____ Information given

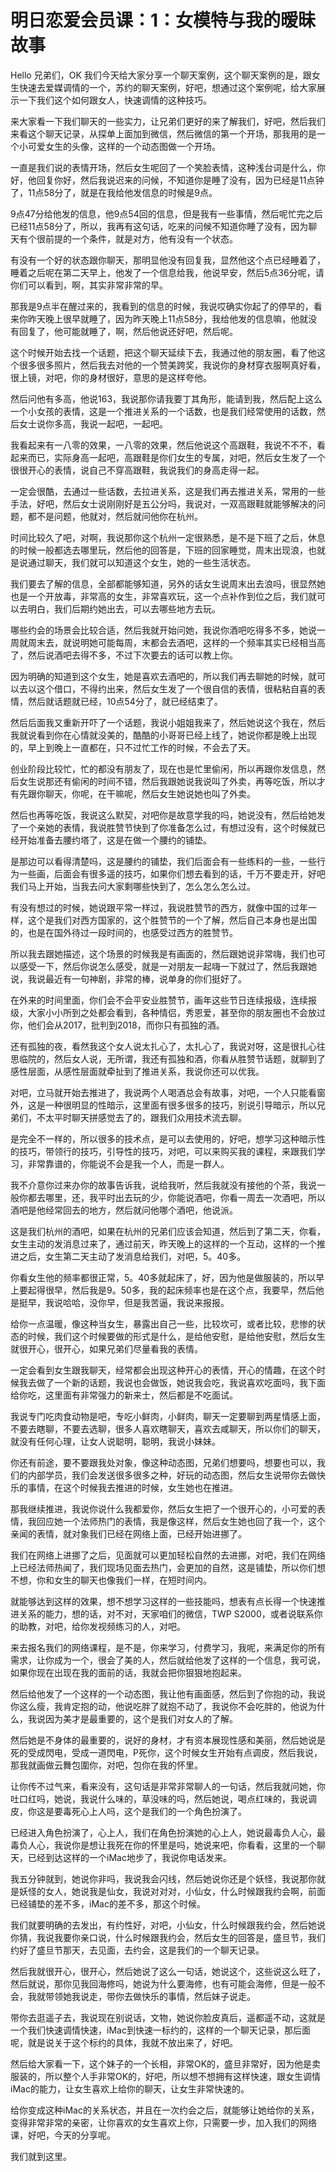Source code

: # 明日恋爱会员课：1：女模特与我的暧昧故事

Hello 兄弟们，OK 我们今天给大家分享一个聊天案例，这个聊天案例的是，跟女生快速去爱媒调情的一个，苏约的聊天案例，好吧，想通过这个案例呢，给大家展示一下我们这个如何跟女人，快速调情的这种技巧。

来大家看一下我们聊天的一些实力，让兄弟们更好的来了解我们，好吧，然后我们来看这个聊天记录，从探单上面加到微信，然后微信的第一个开场，那我用的是一个小可爱女生的头像，这样的一个动态图做一个开场。

一直是我们说的表情开场，然后女生呢回了一个笑脸表情，这种浅台词是什么，你好，他回复你好，然后我说迟来的问候，不知道你是睡了没有，因为已经是11点钟了，11点58分了，就是在我给他发信息的时候是9点。

9点47分给他发的信息，他9点54回的信息，但是我有一些事情，然后呢忙完之后已经11点58分了，所以，我再有这句话，吃来的问候不知道你睡了没有，因为聊天有个很前提的一个条件，就是对方，他有没有一个状态。

有没有一个好的状态跟你聊天，那明显他没有回复我，显然他这个点已经睡着了，睡着之后呢在第二天早上，他发了一个信息给我，他说早安，然后5点36分呢，请你们可以看到，啊，其实非常非常的早。

那我是9点半在醒过来的，我看到的信息的时候，我说哎确实你起了的停早的，看来你昨天晚上很早就睡了，因为昨天晚上11点58分，我给他发的信息嘛，他就没有回复了，他可能就睡了，啊，然后他说还好吧，然后呢。

这个时候开始去找一个话题，把这个聊天延续下去，我通过他的朋友圈，看了他这个很多很多照片，然后我去对他的一个赞美跨奖，我说你的身材穿衣服啊真好看，很上镜，对吧，你的身材很好，意思的是这样夸他。

然后问他有多高，他说163，我说那你请我要丁其角形，能请到我，然后配上这么一个小女孩的表情，这是一个推进关系的一个话数，也是我们经常使用的话数，然后女士说你多高，我说一起吧，一起吧。

我看起来有一八零的效果，一八零的效果，然后他说这个高跟鞋，我说不不不，看起来而已，实际身高一起吧，高跟鞋是你们女生的专属，对吧，然后女生发了一个很很开心的表情，说自己不穿高跟鞋，我说我们的身高走得一起。

一定会很酷，去通过一些话数，去拉进关系，这是我们再去推进关系，常用的一些手法，好吧，然后女士说刚刚好是五公分吗，我说对，一双高跟鞋就能够解决的问题，都不是问题，他就对，然后就问他你在杭州。

时间比较久了吧，对啊，我说那你这个杭州一定很熟悉，是不是下班了之后，休息的时候一般都选去哪里玩，然后他的回答是，下班的回家睡觉，周末出现浪，也就是说通过聊天，我们就可以知道这个女生，她的一些生活状态。

我们要去了解的信息，全部都能够知道，另外的话女生说周末出去浪吗，很显然她也是一个开放毒，非常高的女生，非常喜欢玩，这一个点补作到位之后，我们就可以去明白，我们后期约她出去，可以去哪些地方去玩。

哪些约会的场景会比较合适，然后我就开始问她，我说你酒吧吃得多不多，她说一周就周末去，就说明她可能每周，末都会去酒吧，这样的一个频率其实已经相当高了，然后说酒吧去得不多，不过下次要去的话可以教上你。

因为明确的知道到这个女生，她是喜欢去酒吧的，所以我们再去聊她的时候，就可以去以这个借口，不得约出来，然后女生发了一个很自信的表情，很粘粘自喜的表情，然后就话题就已经，10点54分了，就已经结束了。

然后后面我又重新开吓了一个话题，我说小姐姐我来了，然后她说这个我在，然后我就说看到你在心情就没美的，酷酷的小哥哥已经上线了，她说你都是晚上出现的，早上到晚上一直都在，只不过忙工作的时候，不会去了天。

创业阶段比较忙，忙的都没有朋友了，现在也是忙里偷闲，所以再跟你发信息，然后女生说那还有偷闲的时间不错，然后我跟她说我说叫了外卖，再等吃饭，所以才有先跟你聊天，你呢，在干嘛呢，然后女生她说她也叫了外卖。

然后也再等吃饭，我说这么默契，对吧你是故意学我的吗，她说没有，然后给她发了一个亲她的表情，我说胜赞节快到了你准备怎么过，有想过没有，这个时候就已经开始准备去腰约塔了，这是在做一个腰约的铺垫。

是那边可以看得清楚吗，这是腰约的铺垫，我们后面会有一些练料的一些，一些行为一些画，后面会有很多遥的技巧，如果你们想去看到的话，千万不要走开，好吧我们马上开始，当我去问大家剩哪些快到了，怎么怎么怎么过。

有没有想过的时候，她说跟平常一样过，我说胜赞节的西方，就像中国的过年一样，这个是我们对西方国家的，这个胜赞节的一个了解，然后自己本身也是出国的，也是在国外待过一段时间的，也感受过西方的胜赞节。

所以我去跟她描述，这个场景的时候我是有画面的，然后跟她说非常嗨，我们也可以感受一下，然后你说怎么感受，就是一对朋友一起嗨一下就过了，然后我跟她说，我说最近有一句神剧，非常的棒，说单身的你们挺好了。

在外来的时间里面，你们会不会平安业胜赞节，画年这些节日连续报级，连续报级，大家小小所到之处都会看到，各种情侣，秀恩爱，甚至你的朋友圈也不会放过你，他们会从2017，批判到2018，而你只有孤独的酒。

还有孤独的夜，看然我这个女人说太扎心了，太扎心了，我说对呀，这是很扎心往思临院的，然后女人说，无所谓，我还有孤独和酒，你看从胜赞节话题，就聊到了感性层面，从感性层面就牵扯到了推进关系，我说你还可以优我。

对吧，立马就开始去推进了，我说两个人喝酒总会有故事，对吧，一个人只能看窗外，这是一种很明显的性暗示，这里面有很多很多的技巧，别说引导暗示，所以兄弟们，不太平时聊天拼感觉去了的，跟我们众用技术流去聊。

是完全不一样的，所以很多的技术点，是可以去使用的，好吧，想学习这种暗示性的技巧，带领行的技巧，引导性的技巧，对吧，可以来购买我的课程，来跟我们学习，非常靠谱的，你能说不会是我一个人，而是一群人。

我不介意你过来办你的故事告诉我，说给我听，然后我就没有接他的个茶，我说一般你都去哪里，还，我平时出去玩的少，你能说酒吧，你看一周去一次酒吧，所以酒吧是他经常回去的地方，然后就问他哪个酒吧，他说派。

这是我们杭州的酒吧，如果在杭州的兄弟们应该会知道，然后到了第二天，你看，女生主动的发消息过来了，通过前天，昨天晚上的这样的一个互动，这样的一个推进之后，女生第二天主动了发消息给我们，对吧，5。40多。

你看女生他的频率都很正常，5。40多就起床了，好，因为他是做服装的，所以早上要起得很早，然后我是9。50多，我的起床频率也是在这个点，我要早，然后他是挺早，我说哈哈，没你早，但是我苦逼，我说来报报。

给你一点温暖，像这种当女生，暴露出自己一些，比较坎可，或者比较，悲惨的状态的时候，我们这个时候要做的形式是什么，是给他安慰，是给他安慰，然后女生就很开心，很开心，如果兄弟们尽量看我的表情。

一定会看到女生跟我聊天，经常都会出现这种开心的表情，开心的情趣，在这个时候我去做了一个新的话题，我说也会做饭，她说我会吃，我说喜欢吃面吗，我下面给你吃，这里面有非常强力的新来士，然后都是不吃面试。

我说专门吃肉食动物是吧，专吃小鲜肉，小鲜肉，聊天一定要聊到两星情感上面，不要去瞎聊，不要去选聊，很多人喜欢瞎聊天，喜欢去咸聊天，所以你们的聊天，就没有任何心理，让女人说聪明，聪明，我说小妹妹。

你还有前途，要不要跟我处对象，像这种动态图，兄弟们想要吗，想要也可以，我们的内部学员，我们会发送很多很多之种，好玩的动态图，然后女生说带你去做快乐的事情，在这个时候我去推进的时候，女生她也在推进。

那我继续推进，我说你说什么我都爱你，然后女生把了一个很开心的，小可爱的表情，我回应她一个法师热门的表情，我是像这样，然后女生她也回了我一个，这个亲闻的表情，就对象我们已经在网络上面，已经开始进挪了。

我们在网络上进挪了之后，见面就可以更加轻松自然的去进挪，对吧，我们在网络上已经法师热闻了，我们现场见面去热门，会更加的自然，这是铺垫，所以你们想不想，你和女生的聊天也像我们一样，在短时间内。

就能够达到这样的效果，想不想学习这样的一些技能吗，想表有点长得一个快速推进关系的能力，想的话，对不对，天家咱们的微信，TWP S2000，或者说联系你的助教，对吧，给你发视频练习的人，对吧。

来去报名我们的网络课程，是不是，你来学习，付费学习，我呢，来满足你的所有需求，让你成为一个，很会了美的人，然后就给他发了这样的一个信息，我可说，如果你现在出现在我的面前的话，我就会把你狠狠地抱起来。

然后给他发了一个这样的一个动态图，我让他有画面感，然后到了你抱的动，我说你这么瘦，我肯定抱的动，他说吃胖了就抱不动了，我说你不会吃胖的，他说为什么，我说因为美才是最重要的，这个是我们对女人的了解。

然后她是不身体的最重要的，说好的身材，才有资本展现性感和美丽，然后她说是死的受成閃电，受成一道閃电，P死你，这个时候女生开始有点调皮，然后我说，那我就画做云舞包圍你，对吧，包你在我的怀里。

让你传不过气来，看来没有，这句话是非常非常聊人的一句话，然后我就问她，你吐口红吗，她说，我说什么味的，草没味的吗，然后她说，喝点红味的，我说调皮，你这是要毒死心上人吗，这个是我们的一个角色扮演了。

已经进入角色扮演了，心上人，我们在角色扮演她的心上人，她说最毒负人心，最毒负人心，我说你是想让我死在你的怀里是吗，她说来吧，你看看，这里的一个聊天，已经到达这样的一个iMac地步了，我说你电话发来。

我五分钟就到，她说你非吗，我说我会闪线，然后她说你还是个妖怪，我说那你就是妖怪的女人，她说我是仙女，我说对对对，小仙女，什么时候跟我约会啊，前面已经铺垫的差不多，iMac的差不多，那这个时候。

我们就要明确的去发出，有约性好，对吧，小仙女，什么时候跟我约会，然后她说你猜，我说我要你亲口说，什么时候跟我约会，然后女生的回答是，盛旦节，我们约好了盛旦节那天，去见面，去约会，这是我们的一个聊天记录。

然后我就很开心，很开心，然后她说了这么一句话，她说这个，这些说这么旺了，然后就说，那你见我回海修吗，她说为什么要海修，也有可能会海修，但是一般不会，我就带领她我说走，带你去做快乐的事情，然后妹子说走。

带你去逛遥子去，我说现在别说话，文物，她说你脸皮真后，遥都遥不动，这就是一个我们快速调情快速，iMac到快速一标约的，这样的一个聊天记录，那后面呢，就是说关于这个标约的具体，我就不放出来了，好吧。

然后给大家看一下，这个妹子的一个长相，非常OK的，盛旦非常好，因为他是卖服装的，所以整个人手非常OK的，好吧，所以想不想拥有这样快速，跟女生调情iMac的能力，让女生喜欢上给你的聊天，让女生非常快速的。

给你变成这种iMac的关系状态，并且在一次约会之后，就能够让她给你的关系，变得非常非常的亲密，让你喜欢的女生喜欢上你，只需要一步，加入我们的网络课，好吧，今天的分享呢。

我们就到这里。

________

Could you write out, exactly as they stand, only the lines above that begin at the line with "那我继续推进，我说你说什么我" and stop after the line with "就能够达到这样的效果，想不想"?

那我继续推进，我说你说什么我都爱你，然后女生把了一个很开心的，小可爱的表情，我回应她一个法师热门的表情，我是像这样，然后女生她也回了我一个，这个亲闻的表情，就对象我们已经在网络上面，已经开始进挪了。

我们在网络上进挪了之后，见面就可以更加轻松自然的去进挪，对吧，我们在网络上已经法师热闻了，我们现场见面去热门，会更加的自然，这是铺垫，所以你们想不想，你和女生的聊天也像我们一样，在短时间内。

就能够达到这样的效果，想不想学习这样的一些技能吗，想表有点长得一个快速推进关系的能力，想的话，对不对，天家咱们的微信，TWP S2000，或者说联系你的助教，对吧，给你发视频练习的人，对吧。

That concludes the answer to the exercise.